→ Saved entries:
◆ ◆ ◆ ◆

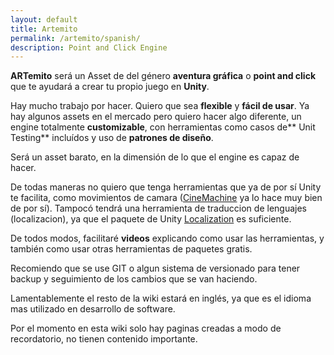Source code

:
 ```yaml
---
layout: default
title: Artemito
permalink: /artemito/spanish/
description: Point and Click Engine
---
```


**ARTemito** será un Asset de del género **aventura gráfica** o **point and click** que te ayudará a crear tu propio juego en **Unity**.

Hay mucho trabajo por hacer. Quiero que sea **flexible** y **fácil de usar**.
Ya hay algunos assets en el mercado pero quiero hacer algo diferente, un engine totalmente **customizable**, con herramientas como casos de** Unit Testing** incluídos y uso de **patrones de diseño**.

Será un asset barato, en la dimensión de lo que el engine es capaz de hacer. 

De todas maneras no quiero que tenga herramientas que ya de por sí Unity te facilita, como movimientos de camara ([CineMachine](https://unity.com/es/unity/features/editor/art-and-design/cinemachine) ya lo hace muy bien de por sí). Tampocó tendrá una herramienta de traduccion de lenguajes (localizacion), ya que el paquete de Unity [Localization](https://docs.unity3d.com/Packages/com.unity.localization@1.4/manual/index.html) es suficiente.

De todos modos, facilitaré **videos** explicando como usar las herramientas, y también como usar otras herramientas de paquetes gratis.

Recomiendo que se use GIT o algun sistema de versionado para tener backup y seguimiento de los cambios que se van haciendo.

Lamentablemente el resto de la wiki estará en inglés, ya que es el idioma mas utilizado en desarrollo de software.

Por el momento en esta wiki solo hay paginas creadas a modo de recordatorio, no tienen contenido importante.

◆ ◆ ◆ ◆

→ Required action:
Print, with pictures removed, exactly the lines of the records above from the top through the line containing "Hay mucho trabajo".

→ Result below:
Source code

:
 ```yaml
---
layout: default
title: Artemito
permalink: /artemito/spanish/
description: Point and Click Engine
---
```


**ARTemito** será un Asset de del género **aventura gráfica** o **point and click** que te ayudará a crear tu propio juego en **Unity**.

Hay mucho trabajo por hacer. Quiero que sea **flexible** y **fácil de usar**.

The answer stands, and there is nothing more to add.